Holy Week is perhaps the clearest call on the Christian calendar to pay attention to what Jesus and those around him did, and generously apply those insights and instructions to our life and faith. It was a week of contrasting emotions where unbridled joy and unspeakable grief held hands and walked together. It was a week of purposeful sacrifice, though it seemed that only the One prepared to sacrifice it all understood. It was a week of conviction as He cleared the temple and judged the hearts of the smug and the greedy, and it was one of consolation as He showed the tenderest of mercies to folks as distant as a thief on a cross and as up close and personal as his own mother. Hallelujah, what a week. What a savior.
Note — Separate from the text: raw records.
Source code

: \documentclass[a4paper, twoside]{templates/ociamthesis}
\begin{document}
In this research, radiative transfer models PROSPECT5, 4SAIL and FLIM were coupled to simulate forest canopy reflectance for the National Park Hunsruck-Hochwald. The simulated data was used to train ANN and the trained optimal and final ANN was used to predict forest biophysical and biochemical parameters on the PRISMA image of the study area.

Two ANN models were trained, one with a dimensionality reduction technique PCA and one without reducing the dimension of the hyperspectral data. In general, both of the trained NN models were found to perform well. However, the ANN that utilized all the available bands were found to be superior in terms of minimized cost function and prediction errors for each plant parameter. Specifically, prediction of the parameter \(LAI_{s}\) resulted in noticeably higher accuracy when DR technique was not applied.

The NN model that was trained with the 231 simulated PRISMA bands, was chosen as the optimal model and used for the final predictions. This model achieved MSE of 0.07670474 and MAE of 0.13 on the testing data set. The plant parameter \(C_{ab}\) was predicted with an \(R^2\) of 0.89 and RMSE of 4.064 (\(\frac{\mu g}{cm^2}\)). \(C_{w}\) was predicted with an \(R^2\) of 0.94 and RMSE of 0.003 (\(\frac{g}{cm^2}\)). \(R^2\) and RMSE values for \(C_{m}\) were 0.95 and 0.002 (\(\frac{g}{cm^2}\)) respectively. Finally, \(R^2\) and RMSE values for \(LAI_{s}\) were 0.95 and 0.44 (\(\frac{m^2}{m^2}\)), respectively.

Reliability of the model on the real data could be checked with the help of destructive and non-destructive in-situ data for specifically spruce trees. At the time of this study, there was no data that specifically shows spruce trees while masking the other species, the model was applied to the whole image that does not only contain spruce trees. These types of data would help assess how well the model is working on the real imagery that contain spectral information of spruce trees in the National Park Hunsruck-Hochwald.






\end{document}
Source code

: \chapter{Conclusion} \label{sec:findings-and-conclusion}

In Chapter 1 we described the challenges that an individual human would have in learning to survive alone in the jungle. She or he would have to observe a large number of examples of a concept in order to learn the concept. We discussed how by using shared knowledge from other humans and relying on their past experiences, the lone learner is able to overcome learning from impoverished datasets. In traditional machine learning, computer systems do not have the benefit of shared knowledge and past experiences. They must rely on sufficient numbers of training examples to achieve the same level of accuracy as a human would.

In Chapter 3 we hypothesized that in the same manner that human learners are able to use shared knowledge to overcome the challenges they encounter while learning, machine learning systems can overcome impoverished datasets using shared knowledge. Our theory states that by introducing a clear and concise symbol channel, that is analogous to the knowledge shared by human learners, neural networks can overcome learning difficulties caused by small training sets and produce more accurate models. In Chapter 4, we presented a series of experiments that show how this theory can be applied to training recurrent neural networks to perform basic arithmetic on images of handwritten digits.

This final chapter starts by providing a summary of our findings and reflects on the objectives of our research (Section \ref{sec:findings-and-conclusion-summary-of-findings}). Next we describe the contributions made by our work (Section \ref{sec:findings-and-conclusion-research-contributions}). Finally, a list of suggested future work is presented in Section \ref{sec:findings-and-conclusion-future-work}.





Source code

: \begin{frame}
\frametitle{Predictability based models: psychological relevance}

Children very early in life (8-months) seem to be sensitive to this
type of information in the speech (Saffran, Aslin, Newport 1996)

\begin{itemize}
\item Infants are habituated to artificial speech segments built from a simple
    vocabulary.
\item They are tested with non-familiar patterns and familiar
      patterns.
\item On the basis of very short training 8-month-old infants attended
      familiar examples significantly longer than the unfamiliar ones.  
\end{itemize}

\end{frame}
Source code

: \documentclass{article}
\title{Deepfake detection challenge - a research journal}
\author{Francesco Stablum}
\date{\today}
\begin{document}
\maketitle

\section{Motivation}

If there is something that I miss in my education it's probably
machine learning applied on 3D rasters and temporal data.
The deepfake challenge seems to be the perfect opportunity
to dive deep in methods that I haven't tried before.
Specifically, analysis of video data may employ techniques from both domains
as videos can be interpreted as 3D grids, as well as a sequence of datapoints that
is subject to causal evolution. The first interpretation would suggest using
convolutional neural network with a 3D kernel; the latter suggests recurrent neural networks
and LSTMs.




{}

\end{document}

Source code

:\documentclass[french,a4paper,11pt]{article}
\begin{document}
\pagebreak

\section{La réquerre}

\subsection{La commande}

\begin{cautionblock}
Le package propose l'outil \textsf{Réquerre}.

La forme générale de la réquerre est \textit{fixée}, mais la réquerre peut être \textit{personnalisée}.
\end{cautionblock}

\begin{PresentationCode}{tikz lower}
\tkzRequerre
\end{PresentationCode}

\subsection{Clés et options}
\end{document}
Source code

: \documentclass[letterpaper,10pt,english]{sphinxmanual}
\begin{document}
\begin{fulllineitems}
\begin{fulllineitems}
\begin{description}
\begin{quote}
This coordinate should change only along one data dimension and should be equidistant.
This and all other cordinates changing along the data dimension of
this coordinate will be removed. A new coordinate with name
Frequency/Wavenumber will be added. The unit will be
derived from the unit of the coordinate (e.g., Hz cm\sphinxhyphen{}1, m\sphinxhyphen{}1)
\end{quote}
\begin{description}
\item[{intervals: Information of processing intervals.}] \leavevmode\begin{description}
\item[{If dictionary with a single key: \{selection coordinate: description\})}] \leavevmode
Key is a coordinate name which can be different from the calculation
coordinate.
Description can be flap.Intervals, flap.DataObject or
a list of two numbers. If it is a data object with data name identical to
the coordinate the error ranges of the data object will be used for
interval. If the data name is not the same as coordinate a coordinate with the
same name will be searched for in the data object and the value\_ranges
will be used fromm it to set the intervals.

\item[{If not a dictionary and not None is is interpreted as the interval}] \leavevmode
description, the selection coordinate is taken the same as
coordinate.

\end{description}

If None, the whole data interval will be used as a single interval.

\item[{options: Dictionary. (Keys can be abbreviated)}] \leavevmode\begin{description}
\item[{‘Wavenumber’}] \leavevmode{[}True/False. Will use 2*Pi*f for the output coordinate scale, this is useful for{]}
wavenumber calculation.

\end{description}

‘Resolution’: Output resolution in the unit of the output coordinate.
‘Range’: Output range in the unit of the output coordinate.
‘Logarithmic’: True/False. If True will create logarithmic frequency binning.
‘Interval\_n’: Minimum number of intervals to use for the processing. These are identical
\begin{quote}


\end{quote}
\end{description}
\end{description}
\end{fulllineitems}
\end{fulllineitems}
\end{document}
In the life of FBC, there are three worship opportunities in which we will turn our eyes and hearts toward the ‘bout-to-be risen Lord. We begin with Palm Sunday, a joyful welcoming of Christ. On Thursday evening we will observe a Maundy Thursday service marking the anniversary day of the Last Supper. We will share communion and the symbolic act of hand washing will draw us into the moment. Things go quiet here on Good Friday and Holy Saturday – two days who names seem oddly misfitting. Sunday’s coming, as the preacher said, but not here yet.
In this season, the weight of grief and sin will give way to the victory that conquered them both. We can say more about that in the days ahead. But for now, walk the last leg of Lent with full attention on why the resurrection was possible and even necessary. Remember that his sacrificial bent to put the needs of all others above his own is, at least in part, a call of us to do the same. As we do, Easter will mean even more; if we will let it. May it be so.